Mistakes people make when buying a first home

House purchaseMistakes to Avoid When Planning to Become a Homeowner

Becoming a homeowner for the first time bears more challenges than most people realize. A wrong turn during this process may lead to a failed deal and become a source of stress and lost money. It is crucial for first-time buyers to be aware of the most common mistakes and challenges they have to face, such as finding the right agent, getting approved for a mortgage, staying within a budget and others. Use these guidelines to fulfill your dream of becoming a homeowner and finding the best deal for you.

Look beyond mortgage payments. Just being able to afford mortgage payments doesn’t mean you can afford to own a house. You are going to enter a long-term commitment with such expenses as taxes, property insurance, maintenance, homeowner association dues, and higher water and electric bills to name the most major ones.
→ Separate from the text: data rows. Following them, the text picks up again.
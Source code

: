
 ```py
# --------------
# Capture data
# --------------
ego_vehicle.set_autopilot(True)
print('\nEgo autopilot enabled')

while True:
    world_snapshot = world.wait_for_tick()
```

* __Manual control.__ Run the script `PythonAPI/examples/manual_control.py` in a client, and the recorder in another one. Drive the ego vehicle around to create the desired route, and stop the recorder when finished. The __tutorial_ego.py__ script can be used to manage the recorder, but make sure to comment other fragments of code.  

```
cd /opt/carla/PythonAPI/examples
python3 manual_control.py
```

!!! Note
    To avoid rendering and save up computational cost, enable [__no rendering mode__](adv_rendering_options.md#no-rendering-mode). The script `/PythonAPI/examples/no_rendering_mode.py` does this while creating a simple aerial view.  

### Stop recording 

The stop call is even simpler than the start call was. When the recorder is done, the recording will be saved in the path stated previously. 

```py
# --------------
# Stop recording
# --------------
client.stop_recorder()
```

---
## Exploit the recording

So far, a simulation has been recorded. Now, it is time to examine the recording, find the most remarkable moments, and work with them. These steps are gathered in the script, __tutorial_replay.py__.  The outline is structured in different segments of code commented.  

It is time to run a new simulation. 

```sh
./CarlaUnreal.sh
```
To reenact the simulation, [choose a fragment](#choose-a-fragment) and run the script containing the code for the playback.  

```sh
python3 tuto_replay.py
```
Look for a home only after you’ve secured a loan. Don’t start your home buying process with search of home (unless you have enough cash for your first house). Pass a mortgage prequalification first. This way the decision you make will be a financial one rather than an emotional, since you will know for sure whether you qualify for a mortgage or not and will know the price range to look for a house in.

Turn to professional help. It’s not a good idea to venture into this process of buying a home for the first time alone, without a professional help. Take your time to find a good broker or loan officer, a reputable real estate agent and maybe a lawyer. Make sure the agent and other professionals you hire have references from previous buyers or are recommended by your family or friends so that they could provide truly independent advice that serves your best interest.

Handling down payment. One of the most common and biggest mistakes first-time homebuyers make is that of spending most or all their savings on closing costs and down payment. Homebuyers will not have to pay for mortgage insurance if they make a down payment of 20% or more. But when done at the expense of their savings, living on the edge makes the risk less worthwhile.

Deal closing. Until the deal is closed don’t go into any major expenses, such as buying of furniture or car, not to jeopardize the closing. After the contract is signed it takes as a rule about 30 days for the deal to be close. With lending environment being so tight at present, lenders are sure to pull your credit reports before the closing just to make sure your financial situation remained unchanged since they’ve approved the loan.